- _Task_:
Report how many lines in the records below hold "that", with no other output.

(Source data)
============
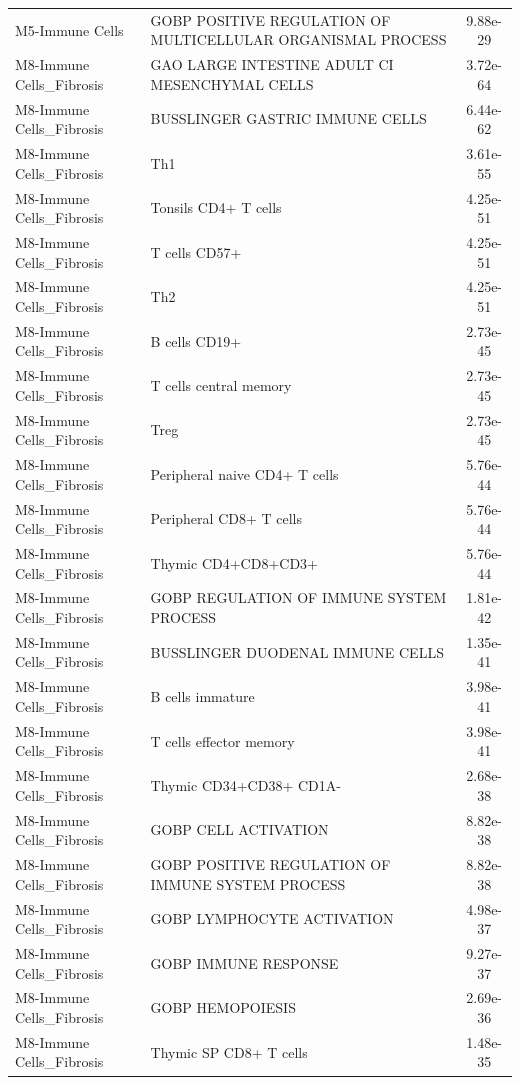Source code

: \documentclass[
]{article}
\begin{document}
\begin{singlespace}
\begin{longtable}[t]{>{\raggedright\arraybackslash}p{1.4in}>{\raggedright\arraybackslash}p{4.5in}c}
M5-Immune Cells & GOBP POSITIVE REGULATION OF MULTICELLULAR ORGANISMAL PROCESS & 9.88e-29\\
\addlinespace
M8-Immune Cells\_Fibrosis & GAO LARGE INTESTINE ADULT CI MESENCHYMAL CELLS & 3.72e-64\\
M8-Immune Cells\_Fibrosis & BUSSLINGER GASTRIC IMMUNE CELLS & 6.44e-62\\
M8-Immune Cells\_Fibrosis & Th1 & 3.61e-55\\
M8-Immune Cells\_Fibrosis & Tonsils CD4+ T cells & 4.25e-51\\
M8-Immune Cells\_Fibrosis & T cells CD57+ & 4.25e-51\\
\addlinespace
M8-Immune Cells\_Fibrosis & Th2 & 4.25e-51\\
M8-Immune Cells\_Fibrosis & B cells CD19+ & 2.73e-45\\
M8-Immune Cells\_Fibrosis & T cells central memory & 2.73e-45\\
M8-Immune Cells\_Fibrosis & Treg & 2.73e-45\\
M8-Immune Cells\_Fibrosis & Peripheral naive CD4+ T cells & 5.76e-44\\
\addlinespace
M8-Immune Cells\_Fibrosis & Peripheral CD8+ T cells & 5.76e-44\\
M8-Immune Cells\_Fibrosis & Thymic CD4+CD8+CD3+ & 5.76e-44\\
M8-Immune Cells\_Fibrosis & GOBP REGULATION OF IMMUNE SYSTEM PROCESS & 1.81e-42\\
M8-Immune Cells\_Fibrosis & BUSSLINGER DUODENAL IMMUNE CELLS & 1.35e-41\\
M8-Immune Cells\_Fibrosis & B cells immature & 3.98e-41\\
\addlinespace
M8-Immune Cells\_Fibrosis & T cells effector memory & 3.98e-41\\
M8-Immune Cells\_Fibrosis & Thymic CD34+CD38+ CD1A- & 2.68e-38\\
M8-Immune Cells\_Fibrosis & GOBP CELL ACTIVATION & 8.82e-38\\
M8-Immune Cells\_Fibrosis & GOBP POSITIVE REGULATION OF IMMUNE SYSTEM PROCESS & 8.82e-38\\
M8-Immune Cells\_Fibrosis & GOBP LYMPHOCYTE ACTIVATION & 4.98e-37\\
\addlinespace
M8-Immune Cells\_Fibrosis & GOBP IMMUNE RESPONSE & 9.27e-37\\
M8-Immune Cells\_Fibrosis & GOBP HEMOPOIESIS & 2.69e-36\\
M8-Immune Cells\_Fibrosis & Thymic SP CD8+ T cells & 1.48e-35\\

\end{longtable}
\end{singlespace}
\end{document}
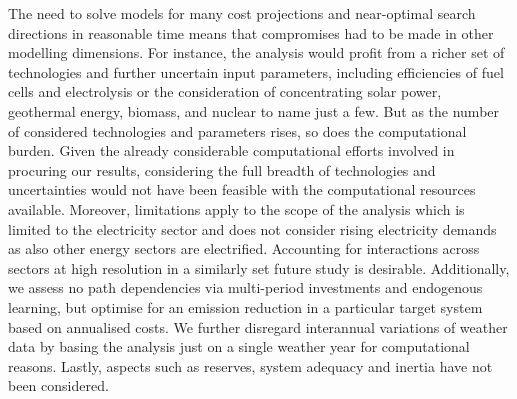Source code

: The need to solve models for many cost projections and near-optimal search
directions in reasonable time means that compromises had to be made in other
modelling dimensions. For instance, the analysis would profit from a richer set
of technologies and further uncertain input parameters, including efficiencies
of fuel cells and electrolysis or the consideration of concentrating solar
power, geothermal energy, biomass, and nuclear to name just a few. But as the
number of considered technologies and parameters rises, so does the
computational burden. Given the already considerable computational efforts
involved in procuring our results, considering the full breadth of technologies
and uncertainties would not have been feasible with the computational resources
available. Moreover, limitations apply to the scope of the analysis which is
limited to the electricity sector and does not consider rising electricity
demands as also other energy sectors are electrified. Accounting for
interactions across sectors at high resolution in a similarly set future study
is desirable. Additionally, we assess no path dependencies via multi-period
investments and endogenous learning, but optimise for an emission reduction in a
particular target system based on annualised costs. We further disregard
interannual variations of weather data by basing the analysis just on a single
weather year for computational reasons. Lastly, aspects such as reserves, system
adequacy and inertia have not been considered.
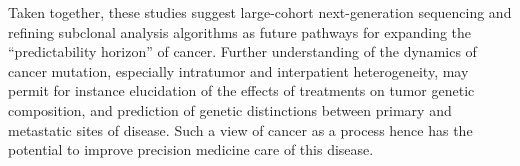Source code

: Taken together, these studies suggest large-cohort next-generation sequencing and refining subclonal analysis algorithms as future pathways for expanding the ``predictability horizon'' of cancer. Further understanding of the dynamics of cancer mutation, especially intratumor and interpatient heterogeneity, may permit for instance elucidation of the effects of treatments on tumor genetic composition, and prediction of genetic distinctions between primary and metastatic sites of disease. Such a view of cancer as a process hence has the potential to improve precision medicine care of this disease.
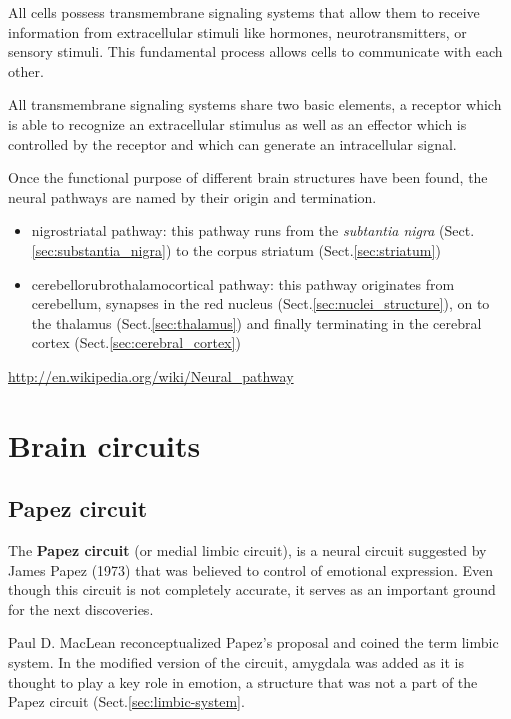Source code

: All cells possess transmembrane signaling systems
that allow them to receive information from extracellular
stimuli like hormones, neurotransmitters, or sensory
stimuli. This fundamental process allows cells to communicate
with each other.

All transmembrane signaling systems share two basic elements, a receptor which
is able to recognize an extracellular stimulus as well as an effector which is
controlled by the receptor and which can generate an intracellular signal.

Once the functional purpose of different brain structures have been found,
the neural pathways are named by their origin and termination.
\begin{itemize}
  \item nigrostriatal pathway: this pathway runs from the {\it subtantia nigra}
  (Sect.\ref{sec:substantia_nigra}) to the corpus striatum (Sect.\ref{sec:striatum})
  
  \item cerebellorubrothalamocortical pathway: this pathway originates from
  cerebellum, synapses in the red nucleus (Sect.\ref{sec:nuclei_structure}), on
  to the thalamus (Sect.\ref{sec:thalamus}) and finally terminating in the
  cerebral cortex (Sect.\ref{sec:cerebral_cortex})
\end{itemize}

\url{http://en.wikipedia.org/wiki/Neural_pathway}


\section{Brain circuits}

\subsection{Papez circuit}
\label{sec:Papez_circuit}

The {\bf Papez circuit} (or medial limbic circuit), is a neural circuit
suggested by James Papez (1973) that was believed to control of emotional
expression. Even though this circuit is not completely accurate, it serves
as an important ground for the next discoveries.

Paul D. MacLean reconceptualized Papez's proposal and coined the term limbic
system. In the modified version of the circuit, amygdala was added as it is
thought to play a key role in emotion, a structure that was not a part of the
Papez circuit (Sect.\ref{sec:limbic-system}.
============
- _Response_:
4